What you will do
For each line of the data below, copy it if it holds the word "cannot".
****************************************
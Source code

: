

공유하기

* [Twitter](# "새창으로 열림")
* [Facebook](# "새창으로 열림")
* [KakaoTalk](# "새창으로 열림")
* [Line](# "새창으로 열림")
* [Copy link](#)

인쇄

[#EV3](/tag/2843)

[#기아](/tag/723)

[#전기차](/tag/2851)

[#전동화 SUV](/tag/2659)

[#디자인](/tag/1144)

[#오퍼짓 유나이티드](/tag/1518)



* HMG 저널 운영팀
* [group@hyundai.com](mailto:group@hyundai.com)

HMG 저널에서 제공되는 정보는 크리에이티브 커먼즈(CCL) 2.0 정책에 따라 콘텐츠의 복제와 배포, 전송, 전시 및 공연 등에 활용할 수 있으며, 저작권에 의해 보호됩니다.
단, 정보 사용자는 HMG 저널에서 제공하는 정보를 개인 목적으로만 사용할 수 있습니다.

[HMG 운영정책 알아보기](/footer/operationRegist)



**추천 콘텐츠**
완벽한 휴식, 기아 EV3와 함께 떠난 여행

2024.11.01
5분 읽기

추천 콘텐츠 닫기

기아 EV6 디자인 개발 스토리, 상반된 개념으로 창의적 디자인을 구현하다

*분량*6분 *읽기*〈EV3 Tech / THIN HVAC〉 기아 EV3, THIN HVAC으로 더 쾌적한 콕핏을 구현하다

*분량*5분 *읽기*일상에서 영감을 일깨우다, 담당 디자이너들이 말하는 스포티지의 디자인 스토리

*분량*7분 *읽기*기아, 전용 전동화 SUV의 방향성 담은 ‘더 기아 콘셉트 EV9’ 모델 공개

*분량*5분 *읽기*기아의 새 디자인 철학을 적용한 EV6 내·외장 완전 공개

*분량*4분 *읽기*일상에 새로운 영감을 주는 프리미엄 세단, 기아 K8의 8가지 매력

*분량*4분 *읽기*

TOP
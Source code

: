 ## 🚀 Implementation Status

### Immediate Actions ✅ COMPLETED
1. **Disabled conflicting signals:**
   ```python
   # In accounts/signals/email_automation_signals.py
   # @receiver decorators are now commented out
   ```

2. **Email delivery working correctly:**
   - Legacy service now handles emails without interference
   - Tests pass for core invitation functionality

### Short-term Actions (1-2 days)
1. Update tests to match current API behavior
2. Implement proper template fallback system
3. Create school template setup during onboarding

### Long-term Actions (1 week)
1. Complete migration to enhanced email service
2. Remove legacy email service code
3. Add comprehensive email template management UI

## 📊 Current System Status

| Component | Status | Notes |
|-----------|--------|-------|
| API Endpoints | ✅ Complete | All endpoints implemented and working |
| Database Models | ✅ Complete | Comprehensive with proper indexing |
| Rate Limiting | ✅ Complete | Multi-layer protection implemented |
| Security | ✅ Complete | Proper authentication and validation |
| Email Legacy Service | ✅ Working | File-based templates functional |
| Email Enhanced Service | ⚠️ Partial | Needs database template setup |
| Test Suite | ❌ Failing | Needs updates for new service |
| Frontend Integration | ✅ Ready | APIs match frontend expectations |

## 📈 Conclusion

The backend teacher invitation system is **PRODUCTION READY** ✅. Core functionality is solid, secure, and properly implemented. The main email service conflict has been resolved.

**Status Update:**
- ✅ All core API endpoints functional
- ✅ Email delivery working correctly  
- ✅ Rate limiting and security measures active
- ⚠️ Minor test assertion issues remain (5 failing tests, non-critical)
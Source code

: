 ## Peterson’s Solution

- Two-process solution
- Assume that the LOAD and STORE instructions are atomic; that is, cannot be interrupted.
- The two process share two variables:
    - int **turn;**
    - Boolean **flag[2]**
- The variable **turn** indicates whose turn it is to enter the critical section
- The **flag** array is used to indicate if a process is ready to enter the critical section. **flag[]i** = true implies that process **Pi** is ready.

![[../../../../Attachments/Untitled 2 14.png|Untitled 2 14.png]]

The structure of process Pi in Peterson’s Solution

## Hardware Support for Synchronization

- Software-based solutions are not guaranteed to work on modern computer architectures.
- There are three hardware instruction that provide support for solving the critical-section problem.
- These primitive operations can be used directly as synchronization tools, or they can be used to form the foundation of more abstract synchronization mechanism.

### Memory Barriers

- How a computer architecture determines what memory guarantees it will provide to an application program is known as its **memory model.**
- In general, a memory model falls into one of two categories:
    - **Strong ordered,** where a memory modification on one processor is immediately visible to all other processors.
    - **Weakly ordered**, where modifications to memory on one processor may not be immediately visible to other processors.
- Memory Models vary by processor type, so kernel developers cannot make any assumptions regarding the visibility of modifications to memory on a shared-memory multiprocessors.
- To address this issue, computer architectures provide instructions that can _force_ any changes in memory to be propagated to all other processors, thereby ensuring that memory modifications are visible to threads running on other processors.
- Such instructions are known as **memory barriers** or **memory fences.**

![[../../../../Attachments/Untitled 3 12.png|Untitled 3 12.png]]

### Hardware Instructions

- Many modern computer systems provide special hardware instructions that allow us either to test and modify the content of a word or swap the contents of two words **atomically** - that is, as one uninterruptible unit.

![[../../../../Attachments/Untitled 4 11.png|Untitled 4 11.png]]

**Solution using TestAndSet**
****************************************
Written solution
- Assume that the LOAD and STORE instructions are atomic; that is, cannot be interrupted.
- Memory Models vary by processor type, so kernel developers cannot make any assumptions regarding the visibility of modifications to memory on a shared-memory multiprocessors.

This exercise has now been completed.